I find this particularly interesting because it's exactly the kind of constraint that separates a useful agent from a technically correct but practically useless one. The metric tells the agent what's better. The simplicity criterion tells it what's worth pursuing.
Results
In Karpathy's overnight run (126 experiments on an H100), the agent pushed val_bpb from 0.9979 to 0.9697 — a meaningful improvement found through systematic exploration of weight decay, batch size halving, depth changes, and embedding learning rates.
The agent also correctly identified dead ends: weight tying was "completely broken" (+2.24 BPB), parallel attention+MLP was worse, and aggressive MQA didn't help. Knowing what doesn't work is just as valuable as knowing what does.
His vision for what comes next is even more interesting. He described the next step as "asynchronously massively collaborative for agents — think SETI@home style." Not emulating a single researcher, but an entire research community of them.
What This Means for Agentic Systems
This isn't just a cool ML project. It's a reference implementation of a design pattern I keep coming back to: bounded autonomy. Give the agent maximum freedom within tight, well-defined constraints. One file, one metric, fixed time budget, automatic rollback. The constraints aren't limitations — they're what make autonomy possible.

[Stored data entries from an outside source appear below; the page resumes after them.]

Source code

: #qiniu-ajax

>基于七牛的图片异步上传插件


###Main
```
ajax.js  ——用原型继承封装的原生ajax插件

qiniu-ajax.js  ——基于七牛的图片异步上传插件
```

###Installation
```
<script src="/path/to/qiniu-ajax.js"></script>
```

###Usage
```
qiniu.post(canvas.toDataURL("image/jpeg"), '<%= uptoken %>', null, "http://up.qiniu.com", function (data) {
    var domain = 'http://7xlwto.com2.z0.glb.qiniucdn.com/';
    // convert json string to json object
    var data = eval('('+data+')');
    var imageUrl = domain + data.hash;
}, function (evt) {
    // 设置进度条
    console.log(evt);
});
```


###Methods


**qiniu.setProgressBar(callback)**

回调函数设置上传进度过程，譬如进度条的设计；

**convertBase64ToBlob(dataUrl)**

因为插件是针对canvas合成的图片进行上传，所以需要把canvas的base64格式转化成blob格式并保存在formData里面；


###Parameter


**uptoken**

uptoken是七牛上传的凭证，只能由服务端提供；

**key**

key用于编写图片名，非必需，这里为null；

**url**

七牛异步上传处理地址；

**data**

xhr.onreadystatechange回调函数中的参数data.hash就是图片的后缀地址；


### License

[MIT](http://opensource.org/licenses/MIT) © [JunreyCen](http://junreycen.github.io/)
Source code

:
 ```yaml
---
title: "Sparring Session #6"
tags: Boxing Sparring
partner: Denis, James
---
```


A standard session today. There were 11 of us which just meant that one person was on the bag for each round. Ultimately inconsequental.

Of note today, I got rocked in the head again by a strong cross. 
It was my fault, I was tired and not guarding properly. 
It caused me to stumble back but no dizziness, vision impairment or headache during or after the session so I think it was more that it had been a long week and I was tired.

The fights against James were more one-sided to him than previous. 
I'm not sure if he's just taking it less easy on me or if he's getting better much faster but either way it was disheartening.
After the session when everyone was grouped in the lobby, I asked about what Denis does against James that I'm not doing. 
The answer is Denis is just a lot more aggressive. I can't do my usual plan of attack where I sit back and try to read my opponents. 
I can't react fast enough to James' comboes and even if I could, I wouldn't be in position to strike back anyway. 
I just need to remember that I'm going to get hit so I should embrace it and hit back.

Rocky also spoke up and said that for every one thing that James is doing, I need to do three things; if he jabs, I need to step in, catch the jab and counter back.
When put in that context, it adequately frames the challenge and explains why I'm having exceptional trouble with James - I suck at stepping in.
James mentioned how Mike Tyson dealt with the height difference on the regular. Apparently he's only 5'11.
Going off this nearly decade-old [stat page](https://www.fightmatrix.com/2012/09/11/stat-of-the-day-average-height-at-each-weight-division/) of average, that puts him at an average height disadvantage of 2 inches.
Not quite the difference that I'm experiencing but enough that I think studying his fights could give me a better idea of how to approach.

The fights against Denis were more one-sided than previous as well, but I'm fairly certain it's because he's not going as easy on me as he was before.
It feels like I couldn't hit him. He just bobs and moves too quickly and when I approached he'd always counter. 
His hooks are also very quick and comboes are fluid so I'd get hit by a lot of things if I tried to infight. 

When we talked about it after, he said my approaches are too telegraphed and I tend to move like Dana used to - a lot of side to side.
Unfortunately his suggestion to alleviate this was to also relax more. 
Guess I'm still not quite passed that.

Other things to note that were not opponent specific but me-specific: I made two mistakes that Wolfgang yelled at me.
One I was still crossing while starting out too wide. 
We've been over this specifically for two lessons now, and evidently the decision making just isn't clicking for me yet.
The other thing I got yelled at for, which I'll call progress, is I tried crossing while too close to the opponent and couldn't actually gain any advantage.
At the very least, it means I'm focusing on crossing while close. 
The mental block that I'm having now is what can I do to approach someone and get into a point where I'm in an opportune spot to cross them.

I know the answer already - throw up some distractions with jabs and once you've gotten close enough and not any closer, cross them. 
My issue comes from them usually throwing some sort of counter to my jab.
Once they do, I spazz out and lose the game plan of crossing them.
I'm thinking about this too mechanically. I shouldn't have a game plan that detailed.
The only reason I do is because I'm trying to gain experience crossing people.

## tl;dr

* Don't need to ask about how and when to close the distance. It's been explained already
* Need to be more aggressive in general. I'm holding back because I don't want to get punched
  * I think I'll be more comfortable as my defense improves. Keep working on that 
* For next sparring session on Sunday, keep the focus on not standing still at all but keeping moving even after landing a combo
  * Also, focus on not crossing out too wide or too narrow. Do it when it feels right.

Every pattern Karpathy uses maps directly to a general principle for building agentic systems:
- Fixed time budget — Short feedback loops prevent drift
- Single file scope — Narrow the environment, don't expand the model
- One metric — Deterministic verification, not ambiguous judgment
- Git rollback — Safe failure as a structural guarantee
- "NEVER STOP" — Override default caution for autonomous operation
- Structured loop — Explicit steps beat implicit reasoning
- No external dependencies — Remove every possible stall point
The lesson isn't specific to ML research. It applies to any agentic system. Don't make your agent smarter. Make its environment so well-constrained that even a mediocre agent can't get stuck.